Trump Administration Cuts $500 Million from Central American NGO’s Budgets

Holy cow!  Who knew! Not only do millions of your tax dollars go to the nine federal refugee contractors*** in the US, but we send apparently billions to supposedly Christian social justice groups in places like Honduras, Guatemala and El Salvador.

Let the wailing begin as the groups claim that they use our millions to keep citizens of those countries from fleeing toward our southern border, so cutting them off is wrong they say.

It is pretty clear for all to see that even with billions of dollars over the years they have failed spectacularly in stopping the invasion and I assume the State Department has pretty much figured that out.

 

Honduran migrants on the way to the US in 2018

 

I wish I had time today to take a deep dive into past funding for the groups that include, Proyecto Aldea Global, Association for a More Just Society, International Justice Mission and World Vision, but I don’t.

Here is the story at Christianity Today:

Christian Nonprofits Reeling from Trump Cuts to Foreign Aid

Christian ministries in Honduras, Guatemala, and El Salvador know they are in for a tough year.
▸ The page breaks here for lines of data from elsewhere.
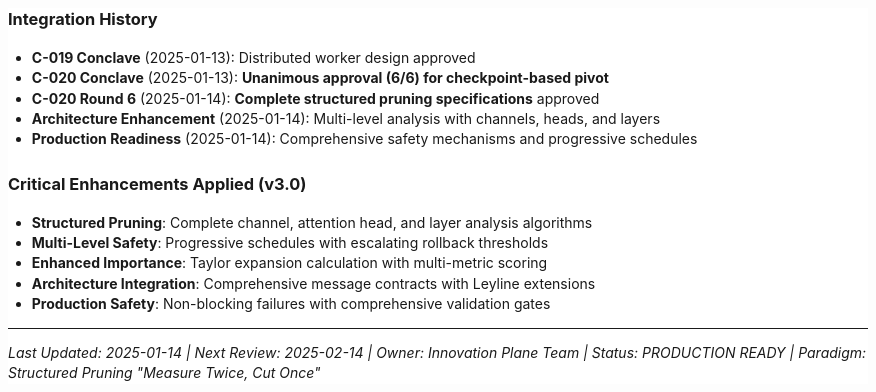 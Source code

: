 ### Integration History
- **C-019 Conclave** (2025-01-13): Distributed worker design approved
- **C-020 Conclave** (2025-01-13): **Unanimous approval (6/6) for checkpoint-based pivot**
- **C-020 Round 6** (2025-01-14): **Complete structured pruning specifications** approved
- **Architecture Enhancement** (2025-01-14): Multi-level analysis with channels, heads, and layers
- **Production Readiness** (2025-01-14): Comprehensive safety mechanisms and progressive schedules

### Critical Enhancements Applied (v3.0)
- **Structured Pruning**: Complete channel, attention head, and layer analysis algorithms
- **Multi-Level Safety**: Progressive schedules with escalating rollback thresholds
- **Enhanced Importance**: Taylor expansion calculation with multi-metric scoring
- **Architecture Integration**: Comprehensive message contracts with Leyline extensions
- **Production Safety**: Non-blocking failures with comprehensive validation gates

---

*Last Updated: 2025-01-14 | Next Review: 2025-02-14 | Owner: Innovation Plane Team | Status: PRODUCTION READY | Paradigm: Structured Pruning "Measure Twice, Cut Once"*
The US government has drastically cut aid to the three Central American countries in response to the large number of refugees who have fled north to seek asylum in America. Some of the more than $500 million of US taxpayer money was going to Christian nonprofits working on economic development, anti-corruption efforts, and helping children in poverty in the three countries. Those ministries will have to lay people off, reduce services, and scramble to find other funds.  [Just call George Soros and ask him to supply the funds—ed]

“The Trump administration shot itself in the foot with these cuts,” said Chet Thomas, director of Proyecto Aldea Global in Honduras, which has been forced to stop a job training program that gave teenagers alternatives to working for criminal gangs. “These projects are designed to … reduce the number of people migrating to the US.”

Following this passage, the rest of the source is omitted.